Interview with Gilles Delalex & Yves Moreau
Briefly introduce yourself and tell us a bit more about your practice. What do you work on? What are the issues you aim to address in your profession?
The office was created in 2003 in Paris. It was then involved in artistic and research activities. It then developped into an architecture office by getting commissions mainly through public competitions. Today, the office includes about twenty people and works on both public and private projects. We have no particular specialization. Every new project is conceived as a new subject of research. Along the years, we have developped an approach that favours appropriable, low-cost and low-tech structures that can evolve through time. We are often contacted for that, but we enjoy working on new subjects such installations, books and new kinds of buildings, like churches, or monuments. We are also working several urban studies. The office has worked mainly in France is now developping several projects in Europe.
For every built project there are plenty that never leave the drawing board. Would you agree that these unbuilt projects can be a vital part of any architect’s design process? What lessons can we take from unbuilt architecture?

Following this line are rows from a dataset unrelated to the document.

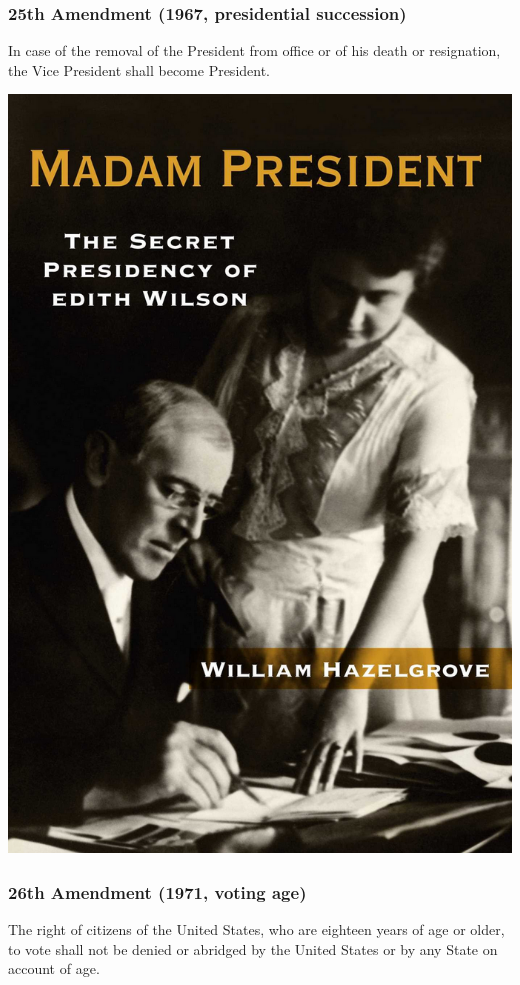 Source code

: \documentclass[aspectratio=169]{beamer}
\theoremstyle{principle}
\begin{document}
\begin{frame}
\frametitle{25th Amendment (1967, presidential succession)}
In case of the removal of the President from office or of his death or resignation, the Vice President shall become President.
\begin{center}
\includegraphics[scale=0.25]{madam_president.png}
\end{center}

\end{frame}

\begin{frame}
\frametitle{26th Amendment (1971, voting age)}
The right of citizens of the United States, who are eighteen years of age or older, to vote shall not be denied or abridged by the United States or by any State on account of age. 
\end{frame}
\end{document}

Indeed, few of the projects that we study get built in the end. There is a great proportion of studies. But we conceive them as fundamental part of the job. They all specific moments of research where you can explore new material, new concepts. We see them as opportunities to focuss, or to expand our spectrum of research and experimentation.
Do you prefer the competition experience over a commission, generally?

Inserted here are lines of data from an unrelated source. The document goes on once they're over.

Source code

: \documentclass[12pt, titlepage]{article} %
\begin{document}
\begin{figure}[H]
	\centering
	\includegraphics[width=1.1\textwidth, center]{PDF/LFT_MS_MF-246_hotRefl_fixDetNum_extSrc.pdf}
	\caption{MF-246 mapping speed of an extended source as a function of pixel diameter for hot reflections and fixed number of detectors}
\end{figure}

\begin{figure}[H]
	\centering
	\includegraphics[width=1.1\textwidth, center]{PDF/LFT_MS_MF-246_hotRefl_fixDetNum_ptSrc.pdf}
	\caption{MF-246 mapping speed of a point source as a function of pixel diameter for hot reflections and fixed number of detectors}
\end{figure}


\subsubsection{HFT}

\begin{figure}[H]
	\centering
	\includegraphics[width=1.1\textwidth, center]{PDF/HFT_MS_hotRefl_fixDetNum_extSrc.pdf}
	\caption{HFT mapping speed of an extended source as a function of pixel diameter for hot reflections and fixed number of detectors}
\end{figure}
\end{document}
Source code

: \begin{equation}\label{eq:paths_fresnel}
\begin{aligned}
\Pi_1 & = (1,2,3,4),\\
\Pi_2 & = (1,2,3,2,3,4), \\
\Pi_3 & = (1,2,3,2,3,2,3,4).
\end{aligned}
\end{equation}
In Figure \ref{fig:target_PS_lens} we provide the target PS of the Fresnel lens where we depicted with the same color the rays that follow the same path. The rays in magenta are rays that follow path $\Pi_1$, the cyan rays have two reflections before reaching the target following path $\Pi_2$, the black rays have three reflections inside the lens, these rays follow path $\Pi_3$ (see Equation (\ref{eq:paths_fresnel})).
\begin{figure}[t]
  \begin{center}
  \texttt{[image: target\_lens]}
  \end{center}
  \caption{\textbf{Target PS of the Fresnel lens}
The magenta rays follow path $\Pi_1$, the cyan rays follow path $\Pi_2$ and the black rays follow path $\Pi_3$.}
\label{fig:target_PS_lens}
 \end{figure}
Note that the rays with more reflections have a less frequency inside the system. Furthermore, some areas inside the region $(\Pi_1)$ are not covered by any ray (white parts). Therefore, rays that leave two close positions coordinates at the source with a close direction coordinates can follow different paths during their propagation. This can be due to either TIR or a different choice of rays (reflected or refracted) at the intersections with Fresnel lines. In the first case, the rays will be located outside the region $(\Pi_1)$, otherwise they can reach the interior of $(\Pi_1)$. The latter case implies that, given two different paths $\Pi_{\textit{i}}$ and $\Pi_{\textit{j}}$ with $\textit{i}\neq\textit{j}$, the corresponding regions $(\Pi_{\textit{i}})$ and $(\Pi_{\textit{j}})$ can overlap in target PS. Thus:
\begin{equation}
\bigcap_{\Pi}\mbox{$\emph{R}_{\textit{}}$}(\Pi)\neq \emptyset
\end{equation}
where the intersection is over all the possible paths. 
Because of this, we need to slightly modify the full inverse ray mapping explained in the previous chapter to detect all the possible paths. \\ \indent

Both are good for us. It really depends on the commission and the client. We have done a lot of competition, and we have had access to direct commission more recently. The process is different. There are more discussions, more debates. The result is less controllable, in our sens, but that’s interesting as well.
What is for you the architect’s most important tool? And what is the power of the architectural imaginary?
Well, as you suggest the imaginary is a tool, and indeed the moste important one for us. We serch of lot for references and stories. Architects have this capacity to imagine new worlds. Not just new buildings and objects. And for that, the may search in many domains outside architecture itself, like novels, cinema, theory, personnal experiences, art and so one. Any new story can be goof. It does not matter where it comes from.
When judging a project, which aspects do you consider first?
We look at how surprising it is. And how beautiful too.
Could you please share some pearls of wisdom for young designers? What are your suggestions to young, up and coming designers?
Don’t believe the hype. When someone says something will be the future, the only we be can sure of is that it won’t. And who cares about the future, the past and the present. The only thing you want is to find something else, to travel somewhere you haven’t been to before.